Fourth, the court did not allow remedial principles to get trampled by who the parties were. Seven states sued, and as other commentators have recognized, a recent expansion of state standing has driven the rise of national injunctions. Some courts have acted like a state plaintiff gets to say how federal law applies within the territory of the state (at odds with Massachusetts v. Mellon, among other cases). But this court is more careful, and it treats the state plaintiffs as plaintiffs who represent themselves. Similarly, when a trade association is present, some courts have acted as if the entire industry, or even all affected parties were present. But the court is more careful: the trade association represents its members, full stop. As the court said, "injunctive relief operates on specific parties, not geographic territories, and identifying the plaintiff States and trade association members is possible."

Fifth, the court is careful in how it applies its analysis to different parts of the injunction, distinguishing between contract terms and solicitation of bids. This is well done.

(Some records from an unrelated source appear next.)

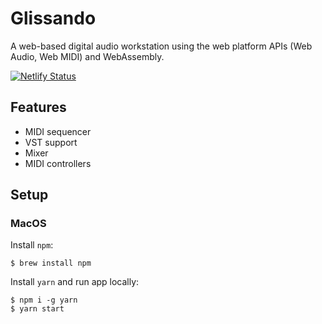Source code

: # Glissando

A web-based digital audio workstation using the web platform APIs (Web Audio,
Web MIDI) and WebAssembly.

[![Netlify Status](https://api.netlify.com/api/v1/badges/ccc9faef-feea-4b19-acf1-18e66ce4f1ad/deploy-status)](https://app.netlify.com/sites/glissando/deploys)

## Features

- MIDI sequencer
- VST support
- Mixer
- MIDI controllers

## Setup

### MacOS

Install `npm`:
```shell
$ brew install npm
```

Install `yarn` and run app locally:
```shell
$ npm i -g yarn
$ yarn start
```
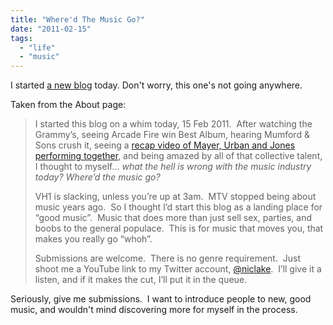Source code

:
 ```yaml
---
title: "Where'd The Music Go?"
date: "2011-02-15"
tags:
  - "life"
  - "music"
---
```


I started [a new blog](http://wheredthemusicgo.tumblr.com/) today. Don't worry, this one's not going anywhere.

Taken from the About page:

> I started this blog on a whim today, 15 Feb 2011.  After watching the Grammy’s, seeing Arcade Fire win Best Album, hearing Mumford & Sons crush it, seeing a [recap video of Mayer, Urban and Jones performing together](http://www.youtube.com/watch?v=f9cmiK8C0LU), and being amazed by all of that collective talent, I thought to myself… _what the hell is wrong with the music industry today? Where’d the music go?_
> 
> VH1 is slacking, unless you’re up at 3am.  MTV stopped being about music years ago.  So I thought I’d start this blog as a landing place for “good music”.  Music that does more than just sell sex, parties, and boobs to the general populace.  This is for music that moves you, that makes you really go “whoh”.
> 
> Submissions are welcome.  There is no genre requirement.  Just shoot me a YouTube link to my Twitter account, [@niclake](http://www.twitter.com/niclake).  I’ll give it a listen, and if it makes the cut, I’ll put it in the queue.

Seriously, give me submissions.  I want to introduce people to new, good music, and wouldn't mind discovering more for myself in the process.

Sixth, and this is something in which I take particular delight, this decision has the support of judges appointed by both Democratic and Republican presidents. At any one moment in time, national injunctions are highly political. They stopped the agenda of President Obama in the second half of his second term; they stopped the agenda of President Trump; now they stop the agenda of President Biden. But the reasons to think they are destructive of our judicial system are not partisan. And I will concede that the principled reasons to support national injunctions (as outlined in Amanda Frost's In Defense of Nationwide Injunctions) are also not partisan. In other words, although the applications tend to be intensely partisan, the principles at play here are not.

Finally, this opinion comes at an odd moment in the debate over national injunctions. Neither Congress nor the Supreme Court has yet eradicated them. They continue to dominate major questions in our public life. But even judges who give them now tend to express regret, as if they recognize there is something tawdry or untoward about this device. In more circuits, judges are expressing concern about their distortive effects (as in Judge Sutton's recent concurrences, one of which is discussed here). And a decision like Georgia v. President of the United States offers a roadmap for how a circuit that has allowed national injunctions in the past can, without any reversal of its precedent, do its part to put the national injunction on a path to extinction.